A Glimmer of Hope That the Copyright Claims Board (CCB) Won’t Turn Into a Troll Factory
This is much-delayed blog coverage of the Copyright Office’s Notice of Proposed Rulemaking addressing “procedures related to conducting an active proceeding, post-determination review, smaller claims, and the conduct of parties.”
A review of the economics will explain why. The CCB can award no more than $30,000 per proceeding. For any copyright owner, that sets a theoretical maximum of $300,000 in total CCB damages in a year. While $300k/year is a lot of money, the realistic maximum is lower. Among other things, the cap is $15k per work, so it would require the copyright owner to proceed only against defendants who have infringed 2 or more of the owner’s works and to get the maximum damages for both. Also, if a defendant opts-out of the CCB (which is what I recommend), the proceeding still counts towards the 10 cap.
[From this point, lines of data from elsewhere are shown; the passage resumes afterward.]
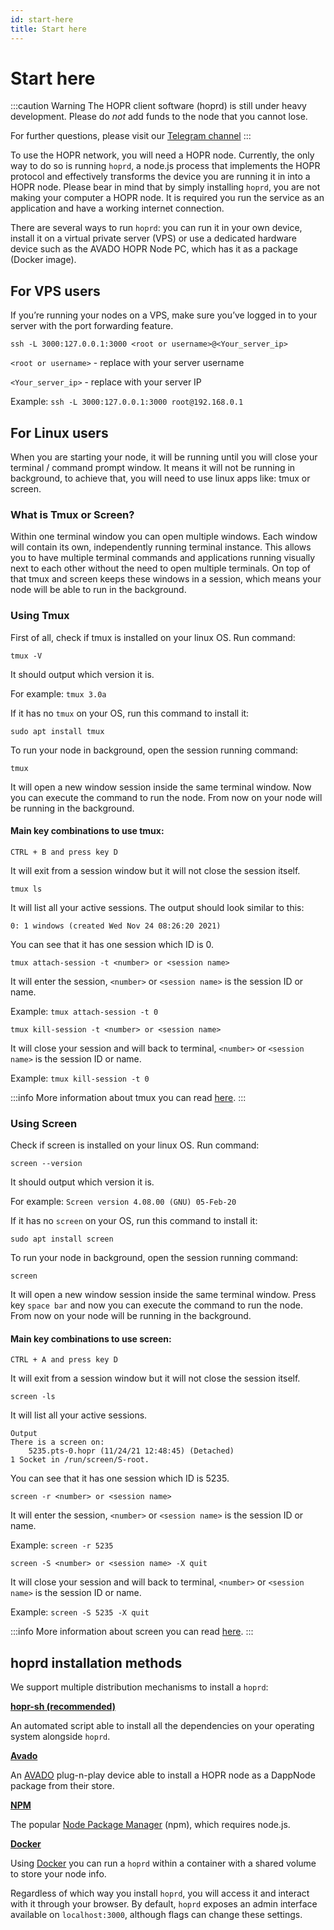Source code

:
 ```yaml
---
id: start-here
title: Start here
---
```


# Start here

:::caution Warning
The HOPR client software (hoprd) is still under heavy development. Please do _not_ add funds to the node that you cannot lose.

For further questions, please visit our [Telegram channel](https://t.me/hoprnet)
:::

To use the HOPR network, you will need a HOPR node. Currently, the only way to do so is running `hoprd`, a node.js process that implements the HOPR protocol and effectively transforms the device you are running it in into a HOPR node. Please bear in mind that by simply installing `hoprd`, you are not making your computer a HOPR node. It is required you run the service as an application and have a working internet connection.

There are several ways to run `hoprd`: you can run it in your own device, install it on a virtual private server (VPS) or use a dedicated hardware device such as the AVADO HOPR Node PC, which has it as a package (Docker image).

## For VPS users

If you’re running your nodes on a VPS, make sure you’ve logged in to your server with the port forwarding feature.

```
ssh -L 3000:127.0.0.1:3000 <root or username>@<Your_server_ip>
```

`<root or username>` - replace with your server username

`<Your_server_ip>` - replace with your server IP

Example: `ssh -L 3000:127.0.0.1:3000 root@192.168.0.1`

## For Linux users

When you are starting your node, it will be running until you will close your terminal / command prompt window. It means it will not be running in background, to achieve that, you will need to use linux apps like: tmux or screen.

### What is Tmux or Screen?

Within one terminal window you can open multiple windows. Each window will contain its own, independently running terminal instance. This allows you to have multiple terminal commands and applications running visually next to each other without the need to open multiple terminals. On top of that tmux and screen keeps these windows in a session, which means your node will be able to run in the background.

### Using Tmux

First of all, check if tmux is installed on your linux OS. Run command:

```
tmux -V
```

It should output which version it is.

For example: `tmux 3.0a`

If it has no `tmux` on your OS, run this command to install it:

```
sudo apt install tmux
```

To run your node in background, open the session running command:

```
tmux
```

It will open a new window session inside the same terminal window. Now you can execute the command to run the node. From now on your node will be running in the background.

#### Main key combinations to use tmux:

```
CTRL + B and press key D
```

It will exit from a session window but it will not close the session itself.

```
tmux ls
```

It will list all your active sessions. The output should look similar to this:

```
0: 1 windows (created Wed Nov 24 08:26:20 2021)
```

You can see that it has one session which ID is 0.

```
tmux attach-session -t <number> or <session name>
```

It will enter the session, `<number>` or `<session name>` is the session ID or name.

Example: `tmux attach-session -t 0`

```
tmux kill-session -t <number> or <session name>
```

It will close your session and will back to terminal, `<number>` or `<session name>` is the session ID or name.

Example: `tmux kill-session -t 0`

:::info
More information about tmux you can read [here](https://linuxize.com/post/getting-started-with-tmux/).
:::

### Using Screen

Check if screen is installed on your linux OS. Run command:

```
screen --version
```

It should output which version it is.

For example: `Screen version 4.08.00 (GNU) 05-Feb-20`

If it has no `screen` on your OS, run this command to install it:

```
sudo apt install screen
```

To run your node in background, open the session running command:

```
screen
```

It will open a new window session inside the same terminal window. Press key `space bar` and now you can execute the command to run the node. From now on your node will be running in the background.

#### Main key combinations to use screen:

```
CTRL + A and press key D
```

It will exit from a session window but it will not close the session itself.

```
screen -ls
```

It will list all your active sessions.

```
Output
There is a screen on:
	5235.pts-0.hopr	(11/24/21 12:48:45)	(Detached)
1 Socket in /run/screen/S-root.
```

You can see that it has one session which ID is 5235.

```
screen -r <number> or <session name>
```

It will enter the session, `<number>` or `<session name>` is the session ID or name.

Example: `screen -r 5235`

```
screen -S <number> or <session name> -X quit
```

It will close your session and will back to terminal, `<number>` or `<session name>` is the session ID or name.

Example: `screen -S 5235 -X quit`

:::info
More information about screen you can read [here](https://linuxize.com/post/how-to-use-linux-screen/).
:::

## hoprd installation methods

We support multiple distribution mechanisms to install a `hoprd`:

**[hopr-sh (recommended)](using-script)**

An automated script able to install all the dependencies on your operating system alongside `hoprd`.

**[Avado](using-avado)**

An [AVADO](https://ava.do/) plug-n-play device able to install a HOPR node as a DappNode package from their store.

**[NPM](using-npm)**

The popular [Node Package Manager](https://www.npmjs.com/) (npm), which requires node.js.

**[Docker](using-docker)**

Using [Docker](https://www.docker.com/) you can run a `hoprd` within a container with a shared volume to store your node info.

Regardless of which way you install `hoprd`, you will access it and interact with it through your browser. By default, `hoprd` exposes an admin interface available on `localhost:3000`, although flags can change these settings.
Given this cap on total revenues, any aggressive copyright owner is going to want to bring more than 10 enforcement actions/year, and that will necessitate going to federal court. But if the owner is already going to federal court regularly, it may achieve economies of scale by consolidating all of its litigation there rather than simultaneously juggling CCB and federal court dockets. Plus, the copyright owner can get attorneys’ fees and uncapped damages in federal court. Thus, the 10 proceedings/year cap likely will encourage aggressive copyright enforcers to stay in federal court and skip the CCB altogether.
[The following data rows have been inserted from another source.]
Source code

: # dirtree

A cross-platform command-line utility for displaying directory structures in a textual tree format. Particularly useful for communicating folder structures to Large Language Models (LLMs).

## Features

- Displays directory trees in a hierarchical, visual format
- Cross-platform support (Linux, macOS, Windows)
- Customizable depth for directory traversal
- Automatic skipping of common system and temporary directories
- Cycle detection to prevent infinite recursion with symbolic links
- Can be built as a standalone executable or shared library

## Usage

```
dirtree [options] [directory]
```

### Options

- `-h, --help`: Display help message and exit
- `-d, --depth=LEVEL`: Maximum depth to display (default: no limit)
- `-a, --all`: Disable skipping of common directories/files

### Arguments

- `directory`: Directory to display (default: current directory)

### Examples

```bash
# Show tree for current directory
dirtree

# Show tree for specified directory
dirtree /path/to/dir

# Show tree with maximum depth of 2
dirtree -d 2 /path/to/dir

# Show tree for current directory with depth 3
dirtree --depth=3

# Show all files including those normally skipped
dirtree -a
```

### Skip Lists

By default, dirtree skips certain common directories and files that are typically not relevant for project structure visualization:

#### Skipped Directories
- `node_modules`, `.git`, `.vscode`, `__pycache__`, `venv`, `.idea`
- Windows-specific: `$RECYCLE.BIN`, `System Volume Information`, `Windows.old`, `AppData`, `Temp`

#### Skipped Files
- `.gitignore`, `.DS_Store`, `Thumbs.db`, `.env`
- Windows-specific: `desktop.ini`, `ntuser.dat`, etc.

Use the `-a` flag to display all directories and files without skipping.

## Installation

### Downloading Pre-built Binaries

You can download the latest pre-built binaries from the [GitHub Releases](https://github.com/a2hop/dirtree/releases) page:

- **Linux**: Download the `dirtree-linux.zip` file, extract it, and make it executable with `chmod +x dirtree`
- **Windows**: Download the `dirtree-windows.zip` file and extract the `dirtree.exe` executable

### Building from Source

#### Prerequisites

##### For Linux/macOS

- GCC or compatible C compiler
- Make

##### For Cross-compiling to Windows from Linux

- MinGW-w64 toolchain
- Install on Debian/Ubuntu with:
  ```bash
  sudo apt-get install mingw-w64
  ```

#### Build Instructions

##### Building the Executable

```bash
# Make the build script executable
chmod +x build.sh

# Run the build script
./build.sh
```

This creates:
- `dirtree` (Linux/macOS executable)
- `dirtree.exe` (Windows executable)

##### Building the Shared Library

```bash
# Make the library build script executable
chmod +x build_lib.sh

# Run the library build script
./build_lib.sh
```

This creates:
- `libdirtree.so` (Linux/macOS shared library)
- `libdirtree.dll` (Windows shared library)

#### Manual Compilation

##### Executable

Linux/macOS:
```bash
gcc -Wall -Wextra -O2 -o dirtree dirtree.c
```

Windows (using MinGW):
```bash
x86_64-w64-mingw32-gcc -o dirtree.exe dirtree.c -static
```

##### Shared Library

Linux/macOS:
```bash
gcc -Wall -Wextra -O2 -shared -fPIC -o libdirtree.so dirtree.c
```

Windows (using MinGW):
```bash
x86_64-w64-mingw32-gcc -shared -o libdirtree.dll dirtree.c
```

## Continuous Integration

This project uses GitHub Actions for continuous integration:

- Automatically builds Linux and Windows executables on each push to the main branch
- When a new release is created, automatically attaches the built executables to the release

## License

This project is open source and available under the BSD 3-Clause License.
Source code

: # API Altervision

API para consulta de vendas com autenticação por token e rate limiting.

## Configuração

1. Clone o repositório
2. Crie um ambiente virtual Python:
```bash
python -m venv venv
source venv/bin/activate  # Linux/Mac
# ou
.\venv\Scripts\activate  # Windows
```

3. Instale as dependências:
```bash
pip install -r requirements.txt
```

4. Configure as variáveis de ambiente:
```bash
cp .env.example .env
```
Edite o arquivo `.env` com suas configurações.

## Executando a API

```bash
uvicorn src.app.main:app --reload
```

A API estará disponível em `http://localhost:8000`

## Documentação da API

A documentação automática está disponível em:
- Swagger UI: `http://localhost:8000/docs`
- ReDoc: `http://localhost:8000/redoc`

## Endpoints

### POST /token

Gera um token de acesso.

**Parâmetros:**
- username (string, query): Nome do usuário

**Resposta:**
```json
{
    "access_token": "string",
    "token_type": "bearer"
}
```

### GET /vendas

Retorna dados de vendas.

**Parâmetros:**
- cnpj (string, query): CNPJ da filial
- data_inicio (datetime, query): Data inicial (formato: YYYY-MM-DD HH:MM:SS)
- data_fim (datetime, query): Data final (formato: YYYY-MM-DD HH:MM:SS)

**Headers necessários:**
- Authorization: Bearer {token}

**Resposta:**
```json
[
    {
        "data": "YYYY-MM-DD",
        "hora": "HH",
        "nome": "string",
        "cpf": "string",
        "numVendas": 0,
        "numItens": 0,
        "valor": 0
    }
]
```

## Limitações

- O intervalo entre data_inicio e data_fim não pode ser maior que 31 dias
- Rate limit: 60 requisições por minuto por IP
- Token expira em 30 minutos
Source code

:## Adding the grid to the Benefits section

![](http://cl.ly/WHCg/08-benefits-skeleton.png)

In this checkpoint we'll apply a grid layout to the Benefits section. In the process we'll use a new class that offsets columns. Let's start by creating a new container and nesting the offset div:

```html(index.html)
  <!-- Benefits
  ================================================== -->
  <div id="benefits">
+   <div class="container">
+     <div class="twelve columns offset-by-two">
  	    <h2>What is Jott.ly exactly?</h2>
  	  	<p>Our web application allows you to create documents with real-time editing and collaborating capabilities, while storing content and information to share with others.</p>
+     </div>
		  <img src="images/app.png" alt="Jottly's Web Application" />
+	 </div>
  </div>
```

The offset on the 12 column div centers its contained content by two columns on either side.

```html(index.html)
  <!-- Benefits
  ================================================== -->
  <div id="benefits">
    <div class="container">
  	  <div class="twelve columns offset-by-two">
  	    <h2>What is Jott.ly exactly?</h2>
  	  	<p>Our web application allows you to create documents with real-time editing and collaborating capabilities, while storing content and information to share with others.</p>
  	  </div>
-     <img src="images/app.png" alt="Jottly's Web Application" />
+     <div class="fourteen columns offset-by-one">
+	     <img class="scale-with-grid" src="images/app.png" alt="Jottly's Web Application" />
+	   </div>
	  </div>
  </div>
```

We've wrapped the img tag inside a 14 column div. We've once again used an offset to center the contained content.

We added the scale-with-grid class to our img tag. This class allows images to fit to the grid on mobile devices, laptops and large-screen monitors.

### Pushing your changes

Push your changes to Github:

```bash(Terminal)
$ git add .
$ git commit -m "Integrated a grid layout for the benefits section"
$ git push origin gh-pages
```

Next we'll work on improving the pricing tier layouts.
The 40 proceedings/year cap on law firms is also significant. It sets a theoretical maximum of $1.2M in damages per year. Using a typical contingency fee of 25%, the law firm has a theoretical cap of $300k/year in legal fees from the CCB. [Note: there’s no magic to the 25% fee. Firms could charge higher contingency rates or charge per-hour; but the low economic stakes of CCB claims necessarily will keep fees down.] Again, $300k/year is a lot, but if the realistic maximum is lower, then it falls well below the amount that most lawyers would expect to gross in a year. If so, it won’t be economically feasible for any lawyer or law firm–even solo practitioners–to “specialize” in CCB proceedings. This will deter any trollish firm from developing a dedicated CCB practice. Instead, the economics dictate that CCB practice will need to be just one part of a lawyer’s portfolio. However, because the CCB has unique rules/procedures and little economic upside, many lawyers will stay away from the CCB entirely to avoid the malpractice risk. Meanwhile, those same lawyers will regularly appear in federal court for their enforcement actions, creating economies of scale, and they will prefer the bigger damages and attorneys’ fees potential in federal court. As a result, I expect most law firms doing copyright enforcement won’t be eager to master the CCB, won’t see any value in steering clients towards it, and will prefer federal court.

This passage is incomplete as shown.